In the walking tests, the FBR training group showed a significant improvement in the Six-Minute Walk Test from 134.30 m before training to 152.30 m after training, but the control group did not show any significant difference. In 10-Meter Walk Test, neither the FBR training group nor the control group showed a significant difference, but the time required to walk 10 m decreased in the FBR training group. The Six-Minute Walk Test reflects endurance in walking and is used to assess patients with limited walking ability due to stroke, including that resulting from muscular weakness, stiffness, and impaired control and balance in the lower limb22, 32). The movement of extending the arm forwards from a squatting position, like in this study, requires simultaneous movement of the trunk and lower limbs, so it can increase trunk movements and lower limb muscle strength in stroke patients, making symmetrical movements of the body easier17,18,19). Hausdorff et al.33) reported that asymmetrical movements when walking can increase energy consumption and that increases in symmetrical movements in stroke patients reduce the effort required to walk, so these movements can improve walking ability. In relation to this, after training, patients showed a significant increase in endurance during walking, and walking speed also increased, although this increase was not significant.

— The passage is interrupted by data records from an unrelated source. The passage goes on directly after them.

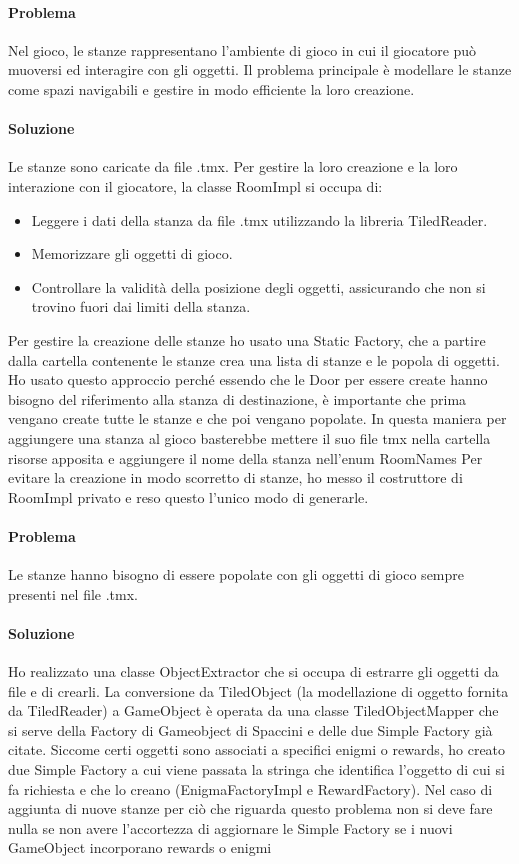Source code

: \documentclass[a4paper,12pt]{report}
\begin{document}
\paragraph{Problema} %
Nel gioco, le stanze rappresentano l'ambiente di gioco in cui il giocatore può muoversi ed interagire con gli oggetti. Il problema principale è modellare le stanze come spazi navigabili e gestire in modo efficiente la loro creazione.
\paragraph{Soluzione} %
Le stanze sono caricate da file .tmx. Per gestire la loro creazione e la loro interazione con il giocatore, la classe RoomImpl si occupa di:
\begin{itemize}
    \item Leggere i dati della stanza da file .tmx utilizzando la libreria TiledReader.
    \item Memorizzare gli oggetti di gioco.
    \item Controllare la validità della posizione degli oggetti, assicurando che non si trovino fuori dai limiti della stanza.
\end{itemize}

Per gestire la creazione delle stanze ho usato una Static Factory, che a partire dalla cartella contenente le stanze crea una lista di stanze e le popola di oggetti.
Ho usato questo approccio perché essendo che le Door per essere create hanno bisogno del riferimento alla stanza di destinazione, è importante che prima vengano create tutte le stanze e che poi vengano popolate.
In questa maniera per aggiungere una stanza al gioco basterebbe mettere il suo file tmx nella cartella risorse apposita e aggiungere il nome della stanza nell'enum RoomNames
Per evitare la creazione in modo scorretto di stanze, ho messo il costruttore di RoomImpl privato e reso questo l'unico modo di generarle.

\paragraph{Problema} %
Le stanze hanno bisogno di essere popolate con gli oggetti di gioco sempre presenti nel file .tmx.
\paragraph{Soluzione} %
Ho realizzato una classe ObjectExtractor che si occupa di estrarre gli oggetti da file e di crearli.
La conversione da TiledObject (la modellazione di oggetto fornita da TiledReader) a GameObject è operata da una classe TiledObjectMapper che si serve della Factory di Gameobject di Spaccini e delle due Simple Factory già citate.
Siccome certi oggetti sono associati a specifici enigmi o rewards, ho creato due Simple Factory a cui viene passata la stringa che identifica l'oggetto di cui si fa richiesta e che lo creano (EnigmaFactoryImpl e RewardFactory).
Nel caso di aggiunta di nuove stanze per ciò che riguarda questo problema non si deve fare nulla se non avere l'accortezza di aggiornare le Simple Factory se i nuovi GameObject incorporano rewards o enigmi
\end{document}
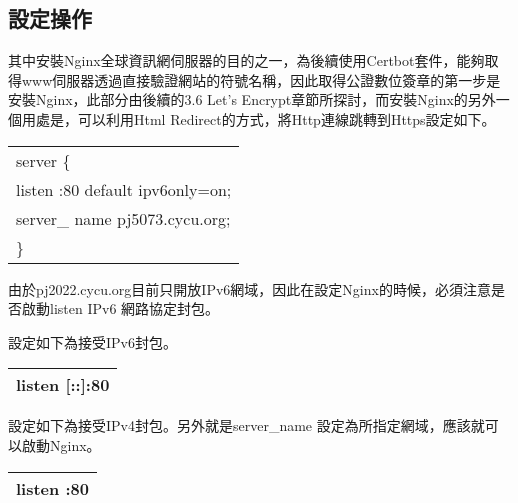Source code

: \renewcommand{\baselinestretch}{20} %
\subsection{設定操作}
\par
\renewcommand{\baselinestretch}{1} %
\twelve \qquad 其中安裝Nginx全球資訊網伺服器的目的之一，為後續使用Certbot套件，能夠取得www伺服器透過直接驗證網站的符號名稱，因此取得公證數位簽章的第一步是安裝Nginx，此部分由後續的3.6 Let's Encrypt章節所探討，而安裝Nginx的另外一個用處是，可以利用Html Redirect的方式，將Http連線跳轉到Https設定如下。
\\
\begin{center}
\begin{tabular}{||p{15cm}|} %
\hline
server \{
\\
\qquad listen \qquad \qquad [::]:80 default ipv6only=on;
\\
\qquad server\_ name \quad pj5073.cycu.org;
\\
\}
\\
\hline
\end{tabular}
\end{center}
\par
\renewcommand{\baselinestretch}{1} %
\twelve \hspace{0.5em} 由於pj2022.cycu.org目前只開放IPv6網域，因此在設定Nginx的時候，必須注意是否啟動listen IPv6 網路協定封包。
\par
\renewcommand{\baselinestretch}{1} %
\twelve \hspace{0.5em} 設定如下為接受IPv6封包。
\par
\begin{center}
\begin{tabular}{||p{15cm}|} %
\hline
listen [::]:80
\\
\hline
\end{tabular}
\end{center}
\par
\renewcommand{\baselinestretch}{1} %
\twelve \hspace{0.5em} 設定如下為接受IPv4封包。另外就是server\_name 設定為所指定網域，應該就可以啟動Nginx。
\par
\begin{center}
\begin{tabular}{||p{15cm}|} %
\hline
listen :80
\\
\hline
\end{tabular}
\end{center}
\par

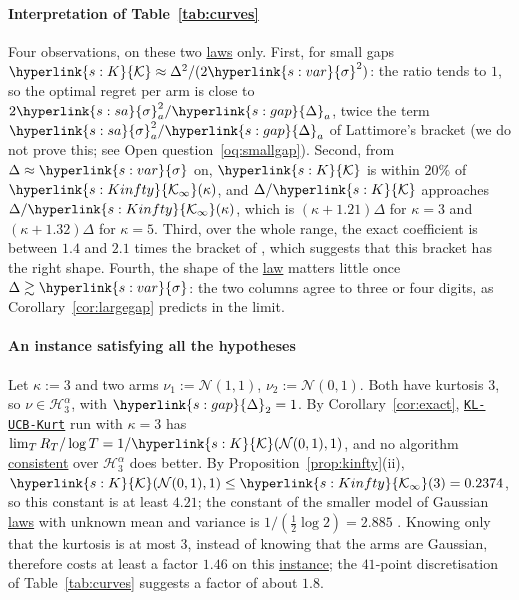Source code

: \documentclass[11pt]{article}
\newcommand{\sy}[2]{{\hyperlink{#1}{#2}}}
\newcommand{\term}[2]{\hyperlink{#1}{#2}}
\newcommand{\sd}{\sy{s:var}{\sigma}}
\newcommand{\gap}{\sy{s:gap}{\Delta}}
\newcommand{\sda}{\sy{s:sa}{\sigma}}
\newcommand{\Kc}{\sy{s:K}{\mathcal{K}}}
\newcommand{\Kinfty}{\sy{s:Kinfty}{\mathcal{K}_{\infty}}}
\newcommand{\algo}{\hyperref[alg:kucb]{\texttt{KL-UCB-Kurt}}}
\begin{document}
\paragraph{Interpretation of Table~\ref{tab:curves}} Four observations, on these two \term{w:law}{laws} only. First, for small gaps
$\Kc\approx\Delta^2/(2\sd^2)$: the ratio tends to $1$, so the optimal regret per arm is close to $2\sda_a^2/\gap_a$, twice the term
$\sda_a^2/\gap_a$ of Lattimore's bracket (we do not prove this; see Open question~\ref{oq:smallgap}). Second, from
$\Delta\approx\sd$ on, $\Kc$ is within $20\%$ of $\Kinfty(\kappa)$, and $\Delta/\Kc$ approaches $\Delta/\Kinfty(\kappa)$, which is
$(\kappa+1.21)\Delta$ for $\kappa=3$ and $(\kappa+1.32)\Delta$ for $\kappa=5$. Third, over the whole range, the exact coefficient is between $1.4$ and $2.1$ times the bracket of
\citet[Theorem~2]{L17}, which suggests that this bracket has the right shape. Fourth, the shape of the \term{w:law}{law} matters
little once $\Delta\gtrsim\sd$: the two columns agree to three or four digits, as Corollary~\ref{cor:largegap} predicts
in the limit.

\paragraph{An instance satisfying all the hypotheses} Let $\kappa:=3$ and two arms $\nu_1:=\mathcal N(1,1)$, $\nu_2:=\mathcal N(0,1)$. Both
have kurtosis $3$, so $\nu\in\mathcal H_3^\alpha$, with $\gap_2=1$. By Corollary~\ref{cor:exact}, \algo{} run with $\kappa=3$ has
$\lim_TR_T/\log T=1/\Kc(\mathcal N(0,1),1)$, and no algorithm \term{w:consistent}{consistent} over $\mathcal H_3^\alpha$ does better. By
Proposition~\ref{prop:kinfty}(ii), $\Kc(\mathcal N(0,1),1)\le\Kinfty(3)=0.2374$, so this constant is at least $4.21$; the constant
of the smaller model of Gaussian \term{w:law}{laws} with unknown mean and variance is $1/(\frac12\log2)=2.885$ \citep[equations~(2)--(3)]{HT14}.
Knowing only that the kurtosis is at most $3$, instead of knowing that the arms are Gaussian, therefore costs at
least a factor $1.46$ on this \term{w:instance}{instance}; the $41$-point discretisation of Table~\ref{tab:curves} suggests a factor
of about $1.8$.
\end{document}
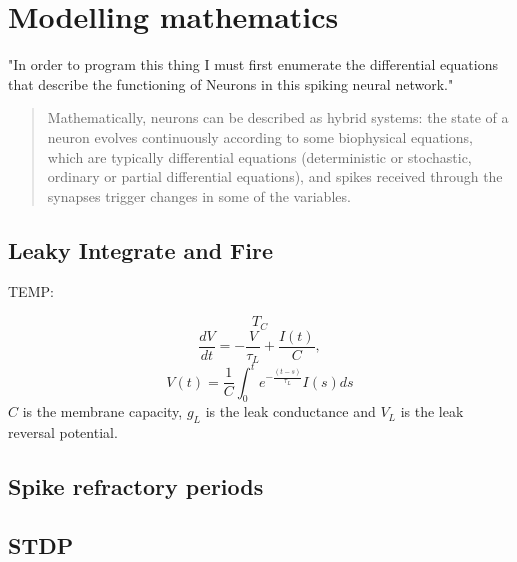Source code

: \section{Modelling mathematics}
"In order to program this thing I must first enumerate the differential equations
that describe the functioning of Neurons in this spiking neural network."

\begin{quote}
    Mathematically, neurons can be described as hybrid systems: the state of a
    neuron evolves continuously according to some biophysical equations, which
    are typically differential equations (deterministic or stochastic, ordinary
    or partial differential equations), and spikes received through the synapses
    trigger changes in some of the variables. \autocite{brette_simulation_2007} 
\end{quote}


\subsection{Leaky Integrate and Fire}

TEMP:
\begin{figure*}[h]
    \centering
    \begin{equation}\label{eq:LIF_TC}
        T_C
    \end{equation}
    \begin{equation}\label{eq:LIF_RC}
        \frac{d V}{d t} = -\frac{V}{\tau_L} + \frac{I(t)}{C},
    \end{equation}
    \begin{equation}\label{eq:integ_LIF_RC_VL}
        V(t)= \frac{1}{C} \int_{0}^{t} e^{-\frac{(t-s)}{\tau_L}} I(s) ds
    \end{equation}
    $C$ is the membrane capacity, $g_L$ is the leak conductance and $V_L$ is the leak reversal potential.
    \label{LIFequation}
\end{figure*}

\subsection{Spike refractory periods}

\subsection{STDP}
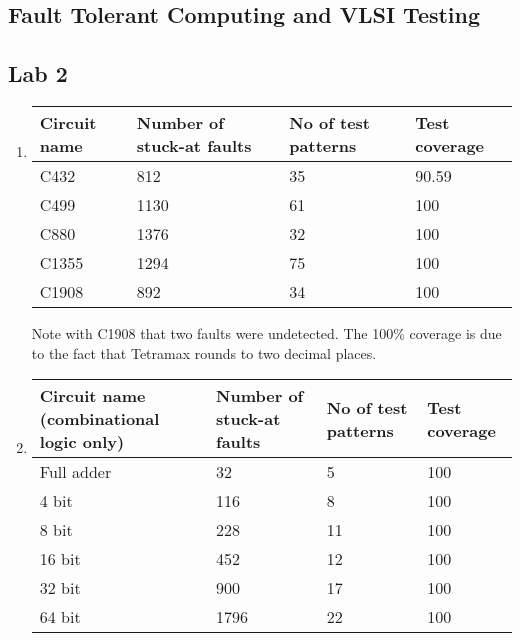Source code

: \documentclass[a4paper,12pt]{article}
\begin{document}
    \begin{center}
        \section*{Fault Tolerant Computing and VLSI Testing}
        \subsection*{Lab 2}
    \end{center}

    \begin{enumerate}

        \item \begin{tabularx}{\textwidth}{|X|X|X|X|}
                \hline
                Circuit name & Number of stuck-at faults & No of test patterns & Test coverage \\ \hline
                C432 & 812 & 35 & 90.59 \\ \hline
                C499 & 1130 & 61 & 100 \\ \hline
                C880 & 1376 & 32 & 100 \\ \hline
                C1355 & 1294 & 75 & 100 \\ \hline
                C1908 & 892 & 34 & 100 \\ \hline
            \end{tabularx}

            Note with C1908 that two faults were undetected. The 100\% coverage is due to the fact that Tetramax rounds to two decimal places.

        \item \begin{tabularx}{\textwidth}{|X|X|X|X|}
                \hline
                Circuit name (combinational logic only) & Number of stuck-at faults & No of test patterns & Test coverage \\ \hline
                Full adder & 32 & 5 & 100 \\ \hline
                4 bit & 116 & 8 & 100 \\ \hline
                8 bit & 228 & 11 & 100 \\ \hline
                16 bit & 452 & 12 & 100 \\ \hline
                32 bit & 900 & 17 & 100 \\ \hline
                64 bit & 1796 & 22 & 100 \\ \hline
            \end{tabularx}


\end{enumerate}
\end{document}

Because this study was conducted on only a limited group of hemiparesis patients, it has limitations in terms of generalization to all hemiparesis patients. The small number of patients and the lack of sufficient control for other movements in the subjects’ daily lives outside of training are also possible confounding factors of this study. In the future, more research will be required to investigate the clinical improvement effects of FBR on trunk control, dynamic balance, and walking.
Acknowledgments
This study was supported by Sahmyook University.